As if the bikes themselves aren’t challenging enough to ride, the course offers up its own test. The City of San Francisco grants approval for this event, and closes off a triangular stretch of the Mission near the SFSPCA. With this shape, there is room for two super technical hairpin turns, which test the cyclists’ skill and resolve as they speed around the corners brakeless.
The final course will look like this:
While many high-stakes sports feature trained athletes or sports teams, fixie bike racing is one contest where the playing field is pretty level. Bike messengers compete against professional road racers, and a fair share of people who’ve never competed before will line up for a spot in the group. As is customary with fixie criteriums, a qualifying trial will take place prior to the race, to determine whose fast enough to play. The women’s race will take place at 8 p.m., and the men’s at 9 p.m.

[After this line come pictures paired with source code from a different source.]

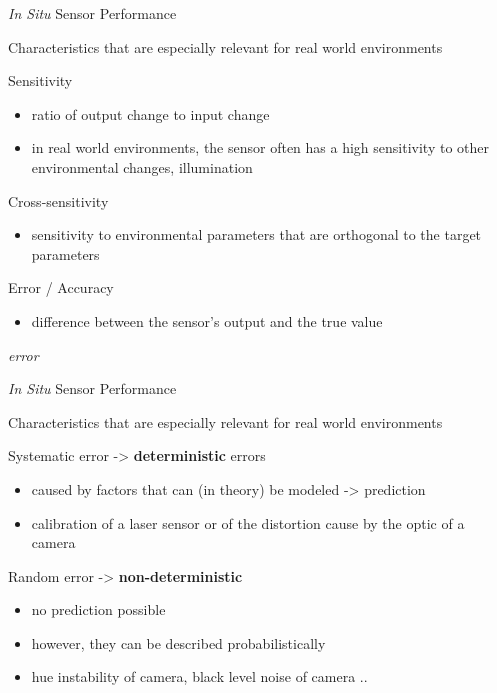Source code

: \documentclass[compress]{beamer}
\providecommand{\tightlist}{%
  \setlength{\itemsep}{0pt}\setlength{\parskip}{0pt}}
\begin{document}
\begin{frame}{\emph{In Situ} Sensor Performance}

Characteristics that are especially relevant for real
world environments

Sensitivity

\begin{itemize}
\tightlist
\item
  ratio of output change to input change
\item
  in real world environments, the sensor often has a high sensitivity to
  other environmental changes, \eg illumination
\end{itemize}

Cross-sensitivity

\begin{itemize}
\tightlist
\item
  sensitivity to environmental parameters that are orthogonal to the
  target parameters
\end{itemize}

Error / Accuracy

\begin{itemize}
\tightlist
\item
  difference between the sensor's output and the true value
\end{itemize}

\emph{error}

\end{frame}

\begin{frame}{\emph{In Situ} Sensor Performance}

Characteristics that are especially relevant for real
world environments

Systematic error -\textgreater{} \textbf{deterministic} errors

\begin{itemize}
\tightlist
\item
  caused by factors that can (in theory) be modeled -\textgreater{}
  prediction
\item
  \eg calibration of a laser sensor or of the distortion cause by the
  optic of a camera
\end{itemize}

Random error -\textgreater{} \textbf{non-deterministic}

\begin{itemize}
\tightlist
\item
  no prediction possible
\item
  however, they can be described probabilistically
\item
  \eg hue instability of camera, black level noise of camera ..
\end{itemize}

\end{frame}
\end{document}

The rules are simple: once a rider is “lapped” (passed by someone in the lead) they’re out of the race. In the forty minutes it takes for the race to play out, the group of participants gets smaller, the speed rises, the crowd starts getting rowdy, and towards the end, everyone is screaming and yelling for their cyclist of choice to get across the finish line first.
“The race is a fun and exciting event for the athletes and the community,” says Mission Crit founder James Grady. “Ultimately our goal is to promote cycling, and to show that fun stuff still happens in San Francisco while encouraging inclusion and diversity in sport.”
If this sounds fun to you, show up early. Last year more than 1,500 spectators rolled up (PBR and burritos in tow) and way more are anticipated for this year’s race.
The whole shebang will go down on Saturday, April 22, from 7 p.m. to 10 p.m. at Harrison and 17th streets. We’ll see you there.